¿Estaba Lúzaro, la Ítaca de Shanti Andía, en Motrico, como calculaba Julio Caro en su edición de la novela, o en Lequeitio, como minuciosamente argumenta Jon Juaristi en este ensayo, octavo de la colección Baroja & yo? Desde luego, la minuciosidad de Juaristi para encajar los nombres y los paisajes es una seria propuesta que raro será que no aparezca en las próximas ediciones comentadas de Las inquietudes de Shanti Andía. Buena parte del ensayo es un excelente artículo académico que cunde como el afecto. Juaristi, como yo, leyó el Shanti a los diez años, aunque mejor habría que decir, en ambos casos, fue leyendo, porque el primer libro de un niño es un mar de palabras cuyo horizonte son más páginas escritas, y en el caso de que además se convierta en un símbolo familiar, también es una huella en los escudos que adornan el corazón, palabra hablada, historias narradas, como fue cuando el padre de Juaristi le leía el libro, o cuando el propio Juaristi se lo leyó a su hijo. Queda la esperanza ("¡Oh, gallardas arboladuras…!") de que Shanti persista en su condición de acto, de rito iniciático en el pequeño mundo del amor a la literatura.

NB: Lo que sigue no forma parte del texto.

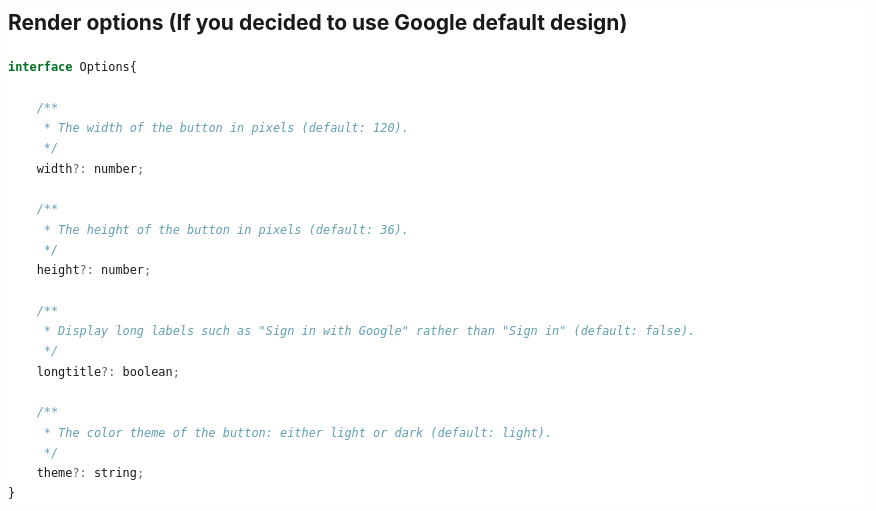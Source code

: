 ## Render options (If you decided to use Google default design)
```js
interface Options{

    /**
     * The width of the button in pixels (default: 120).
     */
    width?: number;

    /**
     * The height of the button in pixels (default: 36).
     */
    height?: number;

    /**
     * Display long labels such as "Sign in with Google" rather than "Sign in" (default: false).
     */
    longtitle?: boolean;

    /**
     * The color theme of the button: either light or dark (default: light).
     */
    theme?: string;
}
```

Digamos que es un estudio erudito y perspicaz, pero también una prueba escrita de hasta dónde llega el apego del autor hacia Pío Baroja, sin necesidad de manifestarlo con esa ramplonería que siempre acarrea casi toda explicitud. Es el valor de la écfrasis, la descripción minuciosa y detallada de algo, de la que aquí hemos hablado, por ejemplo, en las bernardinas sobre los bodegones de Sánchez Cotán. Igual que hay gente que no manifiesta sus sentimientos aparatosamente (y, sobre todo, desconfía de los que sí lo hacen) pero es capaz de demostrarlos en acciones silenciosas, la investigación de Juaristi sobre los lugares que pudo visitar Baroja para componer el cuadro de Lúzaro, en carro entonces, en coche mucho después, cuando recorriera la misma costa mientras escribía Los pilotos de altura, participa de la poética de don Pío en la medida en que manifiesta, y Juaristi lo recalca, su curiosidad por los lugares en términos proporcionales a las palabras que utiliza para describirlos. Es una hermosa actitud robinsoniana, la lírica del inventario, la emoción del recuento. Era el lado más poético de Baroja y un poeta como Juaristi no solo sabe apreciarlo sino, sobre todo, ponerlo en práctica.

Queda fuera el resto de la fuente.